◆ **Requirement**
The expected answer is a verbatim transcription of the lines below, beginning with the first and ending with the line that holds "source repository.", without pictures.

-- Extracted data follows --

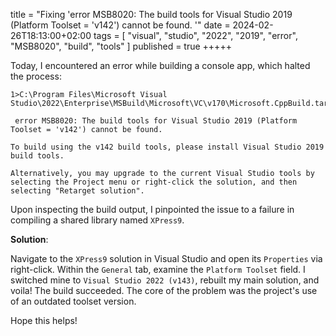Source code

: title = "Fixing 'error MSB8020: The build tools for Visual Studio 2019 (Platform Toolset = 'v142') cannot be found. '"
date = 2024-02-26T18:13:00+02:00
tags = [
  "visual",
  "studio",
  "2022",
  "2019",
  "error",
  "MSB8020",
  "build",
  "tools"
]
published = true
+++++

Today, I encountered an error while building a console app, which halted the process:

```
1>C:\Program Files\Microsoft Visual Studio\2022\Enterprise\MSBuild\Microsoft\VC\v170\Microsoft.CppBuild.targets(456,5):

 error MSB8020: The build tools for Visual Studio 2019 (Platform Toolset = 'v142') cannot be found. 

To build using the v142 build tools, please install Visual Studio 2019 build tools.  

Alternatively, you may upgrade to the current Visual Studio tools by selecting the Project menu or right-click the solution, and then selecting "Retarget solution".
```

Upon inspecting the build output, I pinpointed the issue to a failure in compiling a shared library named `XPress9`.

**Solution**:

Navigate to the `XPress9` solution in Visual Studio and open its `Properties` via right-click. Within the `General` tab, examine the `Platform Toolset` field. I switched mine to `Visual Studio 2022 (v143)`, rebuilt my main solution, and voila! The build succeeded. The core of the problem was the project's use of an outdated toolset version.

Hope this helps!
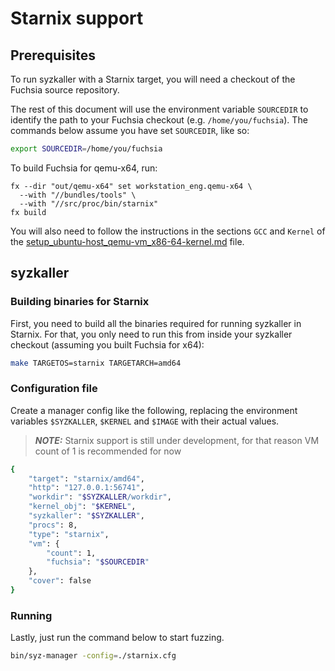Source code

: # Starnix support

## Prerequisites

To run syzkaller with a Starnix target, you will need a checkout of the Fuchsia
source repository.

The rest of this document will use the environment variable `SOURCEDIR` to
identify the path to your Fuchsia checkout (e.g. `/home/you/fuchsia`). The
commands below assume you have set `SOURCEDIR`, like so:

```bash
export SOURCEDIR=/home/you/fuchsia
```

To build Fuchsia for qemu-x64, run:
```
fx --dir "out/qemu-x64" set workstation_eng.qemu-x64 \
  --with "//bundles/tools" \
  --with "//src/proc/bin/starnix"
fx build
```

You will also need to follow the instructions in the sections `GCC` and `Kernel` of the [setup\_ubuntu-host\_qemu-vm\_x86-64-kernel.md](../linux/setup_ubuntu-host_qemu-vm_x86-64-kernel.md) file.


## syzkaller

### Building binaries for Starnix
First, you need to build all the binaries required for running syzkaller in Starnix. For that, you only need to run this from inside your syzkaller checkout (assuming you built Fuchsia for x64):

```bash
make TARGETOS=starnix TARGETARCH=amd64
```

### Configuration file
Create a manager config like the following, replacing the environment variables `$SYZKALLER`, `$KERNEL` and `$IMAGE` with their actual values.

> **_NOTE:_**  Starnix support is still under development, for that reason VM count of 1 is recommended for now

```bash
{
    "target": "starnix/amd64",
    "http": "127.0.0.1:56741",
    "workdir": "$SYZKALLER/workdir",
    "kernel_obj": "$KERNEL",
    "syzkaller": "$SYZKALLER",
    "procs": 8,
    "type": "starnix",
    "vm": {
        "count": 1,
        "fuchsia": "$SOURCEDIR"
    },
    "cover": false
}
```

### Running

Lastly, just run the command below to start fuzzing.

```bash
bin/syz-manager -config=./starnix.cfg
```
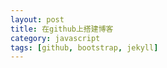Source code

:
 ```yaml
---
layout: post
title: 在github上搭建博客
category: javascript
tags: [github, bootstrap, jekyll]
---
```

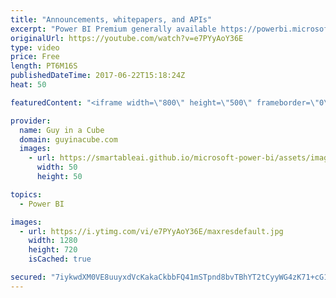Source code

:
 ```yaml
---
title: "Announcements, whitepapers, and APIs"
excerpt: "Power BI Premium generally available https://powerbi.microsoft.com/en-us/blog/power-bi-premium-generally-available/   Data Insights Summit Opening Keynote  https://www.youtube.com/watch?v=zaVGt-IbuhU  White Paper On “Planning A Power BI Enterprise Deployment” (@technitrain & @SQLChick) https://blog.crossjoin.co.uk/2017/06/20/white-paper-on-planning-a-power-bi-enterprise-deployment/"
originalUrl: https://youtube.com/watch?v=e7PYyAoY36E
type: video
price: Free
length: PT6M16S
publishedDateTime: 2017-06-22T15:18:24Z
heat: 50

featuredContent: "<iframe width=\"800\" height=\"500\" frameborder=\"0\" src=\"https://www.youtube.com/embed/e7PYyAoY36E\" allow=\"accelerometer; autoplay; encrypted-media; gyroscope; picture-in-picture\" allowfullscreen></iframe>"

provider:
  name: Guy in a Cube
  domain: guyinacube.com
  images:
    - url: https://smartableai.github.io/microsoft-power-bi/assets/images/organizations/guyinacube.com-50x50.jpg
      width: 50
      height: 50

topics:
  - Power BI

images:
  - url: https://i.ytimg.com/vi/e7PYyAoY36E/maxresdefault.jpg
    width: 1280
    height: 720
    isCached: true

secured: "7iykwdXM0VE8uuyxdVcKakaCkbbFQ41mSTpnd8bvTBhYT2tCyyWG4zK71+cG1WMyi8bm8DfLQ49ddHsUTiDO0/JneUFvrPvEbIJZaqhnJZOSdXsHG/+y/EIG7Z/jzLc4wYa9V79E8oCLxuVaI7sMFsMu4dTvuE9OEmn1GGCRjZeZJ2uWy+jSzux8KdK0yWYnMtJNAVwFFNU/+GZJigGmGtT9n5BPVJmTD6+tuNdIW2EN+KCMlsrxjyeAX+Cgj9e1lt+0VCp3TxmZ28ULJ1/afWE9baNehM0SxoeuExmdm2YDy4+X+ujlyB8hS+nigHvqdIq+wwm5UwhBIkI0TnCP2RvZlPNAADAMHAFNHDdnIxKKB+tr6lyHricXSOkVPRTULX0GDlWASb6Bm7QwHiLWMmIQIOCNX2jU+Pu2+9kD9WE=;6unRcxoOpS5kjLkpGoEFcw=="
---
```


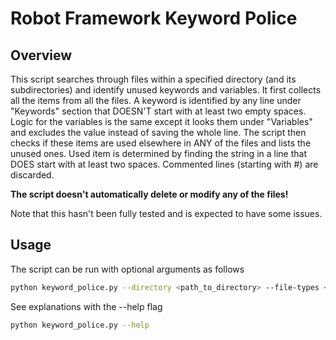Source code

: # Robot Framework Keyword Police

## Overview

This script searches through files within a specified directory (and its subdirectories) and identify unused keywords and variables. It first collects all the items from all the files. A keyword is identified by any line under "Keywords" section that DOESN'T start with at least two empty spaces. Logic for the variables is the same except it looks them under "Variables" and excludes the value instead of saving the whole line. The script then checks if these items are used elsewhere in ANY of the files and lists the unused ones. Used item is determined by finding the string in a line that DOES start with at least two spaces. Commented lines (starting with #) are discarded.

**The script doesn't automatically delete or modify any of the files!**

Note that this hasn't been fully tested and is expected to have some issues.

## Usage

The script can be run with optional arguments as follows

```bash
python keyword_police.py --directory <path_to_directory> --file-types <file_extensions>
```

See explanations with the --help flag

```bash
python keyword_police.py --help
```
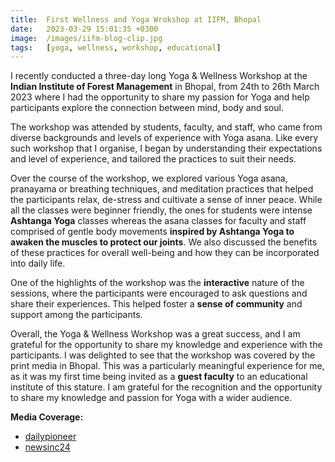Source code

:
 ```yaml
---
title:  First Wellness and Yoga Wrokshop at IIFM, Bhopal  
date:   2023-03-29 15:01:35 +0300  
image:  /images/iifm-blog-clip.jpg  
tags:   [yoga, wellness, workshop, educational]
---
```


I recently conducted a three-day long Yoga & Wellness Workshop at the **Indian Institute of Forest Management** in Bhopal, from 24th to 26th March 2023 where I had the opportunity to share my passion for Yoga and help participants explore the connection between mind, body and soul.



The workshop was attended by students, faculty, and staff, who came from diverse backgrounds and levels of experience with Yoga asana. Like every such workshop that I organise, I began by understanding their expectations and level of experience, and tailored the practices to suit their needs.



Over the course of the workshop, we explored various Yoga asana, pranayama or breathing techniques, and meditation practices that helped the participants relax, de-stress and cultivate a sense of inner peace. While all the classes were beginner friendly, the ones for students were intense **Ashtanga Yoga** classes whereas the asana classes for faculty and staff comprised of gentle body movements **inspired by Ashtanga Yoga to awaken the muscles to protect our joints**. We also discussed the benefits of these practices for overall well-being and how they can be incorporated into daily life.



One of the highlights of the workshop was the **interactive** nature of the sessions, where the participants were encouraged to ask questions and share their experiences. This helped foster a **sense of community** and support among the participants.



Overall, the Yoga & Wellness Workshop was a great success, and I am grateful for the opportunity to share my knowledge and experience with the participants. I was delighted to see that the workshop was covered by the print media in Bhopal. This was a particularly meaningful experience for me, as it was my first time being invited as a **guest faculty** to an educational institute of this stature. I am grateful for the recognition and the opportunity to share my knowledge and passion for Yoga with a wider audience.

**Media Coverage:**

- [dailypioneer](https://www.dailypioneer.com/2023/state-editions/yoga---wellness-camp-organized-at-iifm.html)
- [newsinc24](https://www.newsinc24.com/photo-gallery/iifm-bhopal-organises-yoga-and-wellness-camp)

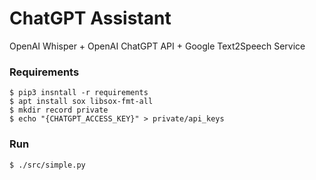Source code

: ChatGPT Assistant
===
OpenAI Whisper + OpenAI ChatGPT API + Google Text2Speech Service

### Requirements
```
$ pip3 insntall -r requirements
$ apt install sox libsox-fmt-all
$ mkdir record private
$ echo "{CHATGPT_ACCESS_KEY}" > private/api_keys
```

### Run
```
$ ./src/simple.py
```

-- Extracted data concluded --

◆ **Result**
Source code

: title = "Fixing 'error MSB8020: The build tools for Visual Studio 2019 (Platform Toolset = 'v142') cannot be found. '"
date = 2024-02-26T18:13:00+02:00
tags = [
  "visual",
  "studio",
  "2022",
  "2019",
  "error",
  "MSB8020",
  "build",
  "tools"
]
published = true
+++++

Today, I encountered an error while building a console app, which halted the process:

```
1>C:\Program Files\Microsoft Visual Studio\2022\Enterprise\MSBuild\Microsoft\VC\v170\Microsoft.CppBuild.targets(456,5):

 error MSB8020: The build tools for Visual Studio 2019 (Platform Toolset = 'v142') cannot be found. 

To build using the v142 build tools, please install Visual Studio 2019 build tools.  

Alternatively, you may upgrade to the current Visual Studio tools by selecting the Project menu or right-click the solution, and then selecting "Retarget solution".
```

Upon inspecting the build output, I pinpointed the issue to a failure in compiling a shared library named `XPress9`.

**Solution**:

Navigate to the `XPress9` solution in Visual Studio and open its `Properties` via right-click. Within the `General` tab, examine the `Platform Toolset` field. I switched mine to `Visual Studio 2022 (v143)`, rebuilt my main solution, and voila! The build succeeded. The core of the problem was the project's use of an outdated toolset version.

Hope this helps!
Source code

: # Starnix support

## Prerequisites

To run syzkaller with a Starnix target, you will need a checkout of the Fuchsia
source repository.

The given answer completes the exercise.